Barfuje od: 3 lata
Udział BARFa: 90-100% Pomogła: 18 razy Dołączyła: 15 Wrz 2011 Posty: 887 Skąd: Wrocław
Wysłany: 2012-08-03, 14:33 EKO środki, kosmetyki naturalne i inne cudeńka
Marta Agnieszka napisał/a:
Sobota więc i sprzątanie, które wiąże się z używaniem detergentów. Tofik oszalał. Musiałam go od tego odganiać.
Także jestem za zmianą środków czyszczących. Ja także używam środków naturalnych, które są bezpieczne dla zwierząt i ludzi i można je używać obok żywności, opierających się na wyciągach roślinnych, occie, soli plus naturalnych olejkach eterycznych z cytrusów. Używam płynu do prania, do podłóg, do toalety i spryskiwacza do czyszczenia blatów itd. Cały czas cierpła mi skóra, że Lucyfer chodzi łapkami po mokrej podłodze i później je wylizuje. Ciągle go podczas mycia wyganialiśmy go do innego pokoju, ale on nie rozumiał o co chodzi. Teraz mam problem z głowy.

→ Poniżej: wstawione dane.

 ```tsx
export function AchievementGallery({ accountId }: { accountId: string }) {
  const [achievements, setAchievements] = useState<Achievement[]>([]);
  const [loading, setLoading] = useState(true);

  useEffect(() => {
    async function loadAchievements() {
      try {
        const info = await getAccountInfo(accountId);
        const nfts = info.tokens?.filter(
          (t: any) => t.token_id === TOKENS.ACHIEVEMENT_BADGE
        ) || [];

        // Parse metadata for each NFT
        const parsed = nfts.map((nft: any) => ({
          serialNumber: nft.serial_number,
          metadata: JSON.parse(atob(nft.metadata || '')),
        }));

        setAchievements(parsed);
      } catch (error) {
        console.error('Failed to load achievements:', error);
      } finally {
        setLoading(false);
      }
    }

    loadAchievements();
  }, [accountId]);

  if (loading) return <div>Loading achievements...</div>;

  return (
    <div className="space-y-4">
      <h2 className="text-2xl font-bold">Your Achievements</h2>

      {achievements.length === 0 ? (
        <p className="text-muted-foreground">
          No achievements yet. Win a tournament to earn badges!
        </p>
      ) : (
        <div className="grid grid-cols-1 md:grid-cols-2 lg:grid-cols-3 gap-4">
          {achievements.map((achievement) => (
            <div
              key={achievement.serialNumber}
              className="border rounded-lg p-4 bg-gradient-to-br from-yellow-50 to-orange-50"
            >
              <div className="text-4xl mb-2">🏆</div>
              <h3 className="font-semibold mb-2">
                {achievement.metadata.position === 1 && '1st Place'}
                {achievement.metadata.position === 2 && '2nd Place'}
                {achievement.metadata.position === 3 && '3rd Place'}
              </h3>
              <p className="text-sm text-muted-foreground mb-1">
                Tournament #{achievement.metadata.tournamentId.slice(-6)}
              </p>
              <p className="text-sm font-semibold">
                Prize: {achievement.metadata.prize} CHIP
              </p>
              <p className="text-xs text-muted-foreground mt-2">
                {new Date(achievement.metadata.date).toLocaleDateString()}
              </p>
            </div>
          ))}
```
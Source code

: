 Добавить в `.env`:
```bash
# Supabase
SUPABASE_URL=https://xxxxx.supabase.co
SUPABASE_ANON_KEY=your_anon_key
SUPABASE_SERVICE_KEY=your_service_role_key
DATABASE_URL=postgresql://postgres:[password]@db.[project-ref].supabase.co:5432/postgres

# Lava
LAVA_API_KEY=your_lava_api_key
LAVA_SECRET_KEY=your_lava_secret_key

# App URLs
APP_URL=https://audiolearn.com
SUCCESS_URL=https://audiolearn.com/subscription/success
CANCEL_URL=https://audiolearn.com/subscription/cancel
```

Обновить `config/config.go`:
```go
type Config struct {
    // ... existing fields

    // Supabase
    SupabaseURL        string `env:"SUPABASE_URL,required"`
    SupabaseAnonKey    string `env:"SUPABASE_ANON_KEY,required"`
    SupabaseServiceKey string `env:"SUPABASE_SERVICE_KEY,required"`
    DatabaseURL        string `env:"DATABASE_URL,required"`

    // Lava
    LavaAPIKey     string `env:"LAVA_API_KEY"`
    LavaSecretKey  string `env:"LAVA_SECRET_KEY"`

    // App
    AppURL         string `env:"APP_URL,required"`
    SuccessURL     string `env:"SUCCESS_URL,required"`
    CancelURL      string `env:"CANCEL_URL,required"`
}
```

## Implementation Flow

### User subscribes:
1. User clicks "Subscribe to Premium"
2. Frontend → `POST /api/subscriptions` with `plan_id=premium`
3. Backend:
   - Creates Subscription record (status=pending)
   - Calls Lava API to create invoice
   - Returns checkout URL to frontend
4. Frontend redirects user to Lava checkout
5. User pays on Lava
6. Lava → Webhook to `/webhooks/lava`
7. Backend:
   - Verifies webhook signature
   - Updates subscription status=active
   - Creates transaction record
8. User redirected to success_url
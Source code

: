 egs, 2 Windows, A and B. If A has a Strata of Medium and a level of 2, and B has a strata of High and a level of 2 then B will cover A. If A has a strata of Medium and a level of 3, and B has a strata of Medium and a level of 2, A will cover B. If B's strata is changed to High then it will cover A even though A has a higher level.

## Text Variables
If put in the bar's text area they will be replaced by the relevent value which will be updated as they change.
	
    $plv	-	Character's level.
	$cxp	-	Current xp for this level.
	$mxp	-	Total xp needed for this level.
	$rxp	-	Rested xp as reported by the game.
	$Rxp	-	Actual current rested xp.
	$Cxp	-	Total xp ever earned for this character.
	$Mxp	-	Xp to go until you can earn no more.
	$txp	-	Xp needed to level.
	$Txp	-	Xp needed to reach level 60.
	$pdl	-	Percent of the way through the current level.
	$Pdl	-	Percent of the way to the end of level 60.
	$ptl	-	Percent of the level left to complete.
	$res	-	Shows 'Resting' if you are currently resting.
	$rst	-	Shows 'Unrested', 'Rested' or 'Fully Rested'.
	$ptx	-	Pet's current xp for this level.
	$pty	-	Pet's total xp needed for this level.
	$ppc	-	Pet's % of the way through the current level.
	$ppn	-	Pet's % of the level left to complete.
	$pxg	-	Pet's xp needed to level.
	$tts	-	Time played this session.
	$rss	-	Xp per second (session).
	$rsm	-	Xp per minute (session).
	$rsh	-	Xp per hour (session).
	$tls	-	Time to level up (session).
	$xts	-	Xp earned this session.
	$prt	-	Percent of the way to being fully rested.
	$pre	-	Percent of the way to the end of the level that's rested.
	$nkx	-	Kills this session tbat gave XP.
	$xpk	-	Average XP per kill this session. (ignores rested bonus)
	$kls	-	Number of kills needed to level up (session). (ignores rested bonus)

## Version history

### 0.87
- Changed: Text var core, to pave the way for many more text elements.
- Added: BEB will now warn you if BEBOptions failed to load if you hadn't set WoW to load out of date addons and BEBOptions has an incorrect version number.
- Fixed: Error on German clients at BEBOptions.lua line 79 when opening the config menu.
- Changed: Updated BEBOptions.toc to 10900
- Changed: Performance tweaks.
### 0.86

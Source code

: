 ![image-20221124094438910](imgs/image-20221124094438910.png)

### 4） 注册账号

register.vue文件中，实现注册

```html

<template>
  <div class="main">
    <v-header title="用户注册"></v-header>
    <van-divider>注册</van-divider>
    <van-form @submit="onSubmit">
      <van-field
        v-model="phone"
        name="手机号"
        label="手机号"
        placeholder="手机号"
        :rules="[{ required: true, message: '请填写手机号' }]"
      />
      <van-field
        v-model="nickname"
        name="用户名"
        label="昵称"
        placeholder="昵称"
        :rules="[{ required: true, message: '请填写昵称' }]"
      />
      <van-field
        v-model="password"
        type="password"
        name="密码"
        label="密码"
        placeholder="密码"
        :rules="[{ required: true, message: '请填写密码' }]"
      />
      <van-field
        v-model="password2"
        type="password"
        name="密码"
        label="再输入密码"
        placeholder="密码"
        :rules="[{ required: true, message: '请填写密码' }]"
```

Ostatnio zmieniony przez Sandra 2013-05-03, 14:28, w całości zmieniany 2 razy
Barfuje od: 04.2012
Udział BARFa: 90-100%
Dołączyła: 05 Cze 2012 Posty: 247 Skąd: UK
Wysłany: 2012-08-03, 15:06
Hej, tak na marginesie, jak bralismy pierwszego kota od razu wizyta u weta. Nasza cudowna pani doktor zaznaczyla od razu, zeby unikac wszelkich produktow firmy Dettol- mydla, srodki czyszczace itp, gdyz zawieraja one zwiazki chemiczne, ktore sa bardzo trujace dla kotow. Zaczelismy uzywac srodkow naturalnych, kocie reczniki pierzemy w minimalenj ilosci platkow mydlanych, poki co jest ok
Barfuje od: 01.2010
Udział BARFa: 90-100% Pomogła: 9 razy Dołączyła: 21 Wrz 2011 Posty: 1100 Skąd: Wrocław
Wysłany: 2012-08-12, 17:15 EKO środki czyszczące i kosmetyki naturalne
Już się tutaj pojawiło na forum, więc postanowiłam pociągnąć temat.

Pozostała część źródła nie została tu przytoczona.